Where an entry contains a picture, omit the picture and repeat the rest exactly.

========

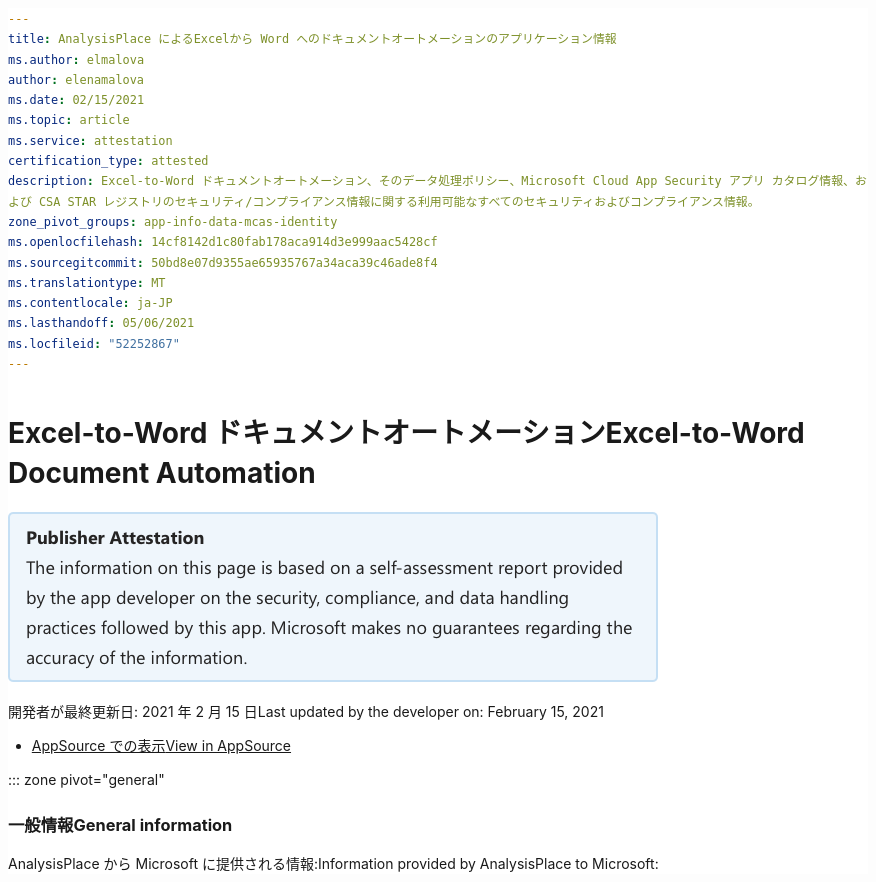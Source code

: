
 ```yaml
---
title: AnalysisPlace によるExcelから Word へのドキュメントオートメーションのアプリケーション情報
ms.author: elmalova
author: elenamalova
ms.date: 02/15/2021
ms.topic: article
ms.service: attestation
certification_type: attested
description: Excel-to-Word ドキュメントオートメーション、そのデータ処理ポリシー、Microsoft Cloud App Security アプリ カタログ情報、および CSA STAR レジストリのセキュリティ/コンプライアンス情報に関する利用可能なすべてのセキュリティおよびコンプライアンス情報。
zone_pivot_groups: app-info-data-mcas-identity
ms.openlocfilehash: 14cf8142d1c80fab178aca914d3e999aac5428cf
ms.sourcegitcommit: 50bd8e07d9355ae65935767a34aca39c46ade8f4
ms.translationtype: MT
ms.contentlocale: ja-JP
ms.lasthandoff: 05/06/2021
ms.locfileid: "52252867"
---
```

# <a name="excel-to-word-document-automation"></a><span data-ttu-id="4aa73-103">Excel-to-Word ドキュメントオートメーション</span><span class="sxs-lookup"><span data-stu-id="4aa73-103">Excel-to-Word Document Automation</span></span>

<p></p>
<img alt="Publisher Attestation: The information on this page is based on a self-assessment report provided by the app developer on the security, compliance, and data handling practices followed by this app. Microsoft makes no guarantees regarding the accuracy of the information." src="../media/attested.png" width="650" />
<p><span data-ttu-id="4aa73-104">開発者が最終更新日: 2021 年 2 月 15 日</span><span class="sxs-lookup"><span data-stu-id="4aa73-104">Last updated by the developer on: February 15, 2021</span></span></p>

* <span data-ttu-id="4aa73-105"><a href="https://appsource.microsoft.com/product/office/WA104380955" target="_blank">AppSource での表示</a></span><span class="sxs-lookup"><span data-stu-id="4aa73-105"><a href="https://appsource.microsoft.com/product/office/WA104380955" target="_blank">View in AppSource</a></span></span>

::: zone pivot="general"

### <a name="general-information"></a><span data-ttu-id="4aa73-106">一般情報</span><span class="sxs-lookup"><span data-stu-id="4aa73-106">General information</span></span>

<span data-ttu-id="4aa73-107">AnalysisPlace から Microsoft に提供される情報:</span><span class="sxs-lookup"><span data-stu-id="4aa73-107">Information provided by AnalysisPlace to Microsoft:</span></span>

========

## YOUR RESPONSE:
Source code

:
 ```yaml
---
title: AnalysisPlace によるExcelから Word へのドキュメントオートメーションのアプリケーション情報
ms.author: elmalova
author: elenamalova
ms.date: 02/15/2021
ms.topic: article
ms.service: attestation
certification_type: attested
description: Excel-to-Word ドキュメントオートメーション、そのデータ処理ポリシー、Microsoft Cloud App Security アプリ カタログ情報、および CSA STAR レジストリのセキュリティ/コンプライアンス情報に関する利用可能なすべてのセキュリティおよびコンプライアンス情報。
zone_pivot_groups: app-info-data-mcas-identity
ms.openlocfilehash: 14cf8142d1c80fab178aca914d3e999aac5428cf
ms.sourcegitcommit: 50bd8e07d9355ae65935767a34aca39c46ade8f4
ms.translationtype: MT
ms.contentlocale: ja-JP
ms.lasthandoff: 05/06/2021
ms.locfileid: "52252867"
---
```

# <a name="excel-to-word-document-automation"></a><span data-ttu-id="4aa73-103">Excel-to-Word ドキュメントオートメーション</span><span class="sxs-lookup"><span data-stu-id="4aa73-103">Excel-to-Word Document Automation</span></span>

<p></p>
<img alt="Publisher Attestation: The information on this page is based on a self-assessment report provided by the app developer on the security, compliance, and data handling practices followed by this app. Microsoft makes no guarantees regarding the accuracy of the information." src="../media/attested.png" width="650" />
<p><span data-ttu-id="4aa73-104">開発者が最終更新日: 2021 年 2 月 15 日</span><span class="sxs-lookup"><span data-stu-id="4aa73-104">Last updated by the developer on: February 15, 2021</span></span></p>

* <span data-ttu-id="4aa73-105"><a href="https://appsource.microsoft.com/product/office/WA104380955" target="_blank">AppSource での表示</a></span><span class="sxs-lookup"><span data-stu-id="4aa73-105"><a href="https://appsource.microsoft.com/product/office/WA104380955" target="_blank">View in AppSource</a></span></span>

::: zone pivot="general"

### <a name="general-information"></a><span data-ttu-id="4aa73-106">一般情報</span><span class="sxs-lookup"><span data-stu-id="4aa73-106">General information</span></span>

<span data-ttu-id="4aa73-107">AnalysisPlace から Microsoft に提供される情報:</span><span class="sxs-lookup"><span data-stu-id="4aa73-107">Information provided by AnalysisPlace to Microsoft:</span></span>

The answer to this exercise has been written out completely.